Perspective: A Divine e-commerce "cashectomy"

CNET's Charles Cooper explains why an obscure patent could wind up causing major grief for any company that's ever engaged in e-commerce.

If the stars line up the right way, Divine is going to wind up one very lucky company.

How big? Think "cashectomy."

Because of a little-known but far-reaching patent for conducting electronic commerce, the Chicago-based enterprise services firm is in a unique position to squeeze lots of companies that have no idea they are violating the claim.

The message is being sent. In the last six months, Divine filed suit to demand back payments from six companies it accuses of infringing its intellectual property. If the courts uphold the claim, Divine's management will have the best racket going since some bright bulb invented Wednesday night bingo way back when.
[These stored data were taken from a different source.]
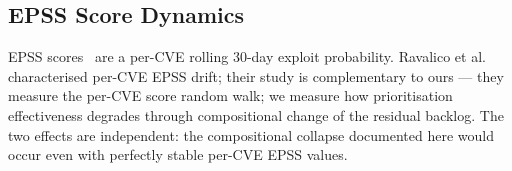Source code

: \subsection{EPSS Score Dynamics}

EPSS scores~\cite{jacobs2021epss} are a per-CVE rolling 30-day exploit
probability. Ravalico et al.~\cite{ravalico2025epsstemporal} characterised
per-CVE EPSS drift; their study is complementary to ours --- they measure
the per-CVE score random walk; we measure how prioritisation effectiveness
degrades through compositional change of the residual backlog. The two
effects are independent: the compositional collapse documented here would
occur even with perfectly stable per-CVE EPSS values.
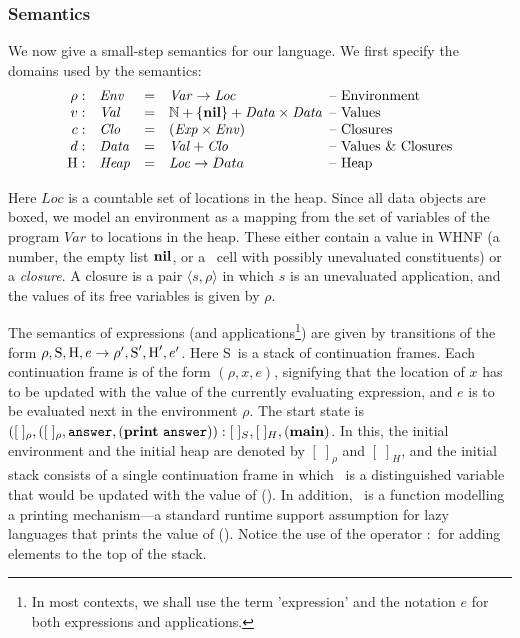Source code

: \documentclass[9pt]{sigplanconf}
\newcommand{\stk}{\mbox{S}}       %
\begin{document}
\subsubsection{Semantics}
We now give  a small-step semantics for our  language.
We first specify the domains used by the semantics:
\[
\begin{array}{rlcl@{\hspace{0.5em}}l}
\rho: & \mathit{Env} &=&\mathit{Var} \rightarrow \mathit{Loc} &
\mbox{-- Environment} \\
v:   & \mathit{Val} &=& \mathbb{N} + \{\NIL\} + \mathit{Data \times
  Data}& \mbox{-- Values}\\
c:   & \mathit{Clo} &=& \mathit{(Exp \times Env)}& \mbox{--
  Closures}\\
d: & \mathit{Data} &=&\mathit{Val} + \mathit{Clo} & \mbox{-- Values \&
  Closures} \\
\heap: & \mathit{Heap} & =&\mathit{Loc} \rightarrow Data & \mbox{--
Heap}
\end{array}
\] 

Here  $\mathit{Loc}$ is  a countable  set  of locations  in the  heap.
Since all data objects are boxed, we model an environment as a mapping
from the set  of variables of the program  $\mathit{Var}$ to locations
in the  heap.  These  either contain  a value in  WHNF (a  number, the
empty  list  $\mbox{$\mathbf{ nil}$}$,  or  a  \CONS\  cell  with  possibly  unevaluated
constituents) or  a {\em  closure}.  A closure  is a pair  $\langle s,
\rho\rangle$  in which  $s$  is an  unevaluated  application, and  the
values of its free variables is given by $\rho$.

The  semantics  of   expressions  (and  applications\footnote{In  most
  contexts, we  shall use  the term 'expression' and the notation $e$  for both  expressions and
  applications.}) are  given by transitions  of the form  $\rho, \stk,
\heap, e \rightarrow \rho', \stk', \heap', e'$.  Here \stk\ is a stack
of  continuation  frames.  Each  continuation  frame  is  of the  form
$(\rho, x, e)$, signifying that the  location of $x$ has to be updated
with the  value of the currently  evaluating expression, and $e$  is to be
evaluated  next  in  the  environment  $\rho$.   The  start  state  is
$([\;]_\rho,([\;]_\rho,  \mathbf{\mbox{\tt answer}},   (\mathbf{print}~\mathbf{\mbox{\tt answer}})):[\;]_{S}  ,  [\;]_{H},
(\mathbf{main})$.  In  this, the initial  environment and the  initial heap
are  denoted  by  $[\;]_\rho$  and  $[\;]_H$, and  the  initial  stack
consists  of  a  single  continuation   frame  in  which  \ans\  is  a
distinguished  variable  that  would  be  updated with  the  value  of
(\mainpgm).  In  addition, \print\ is a function  modelling a printing
mechanism---a standard  runtime support assumption  for lazy languages
that prints the  value of (\mainpgm).  Notice the  use of the operator
$:$ for adding elements to the top of the stack.
\end{document}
This particular story begins in 1994. Just as the world was waking up to the notion that this Internet thing might be a pretty big deal after all, Open Market filed a claim with the United States Patent Office for a network-based sales system.

The 20-page filing sketched out in some detail a shopping cart metaphor that subsequently became popular with electronic retailers such as and L.L. Bean. Open Market's patent filing for the network sales system was broad, consisting of a minimum configuration of a buyer computer, a merchant computer and one payment computer. This goes to the heart of the concept of shopping and paying for purchases online.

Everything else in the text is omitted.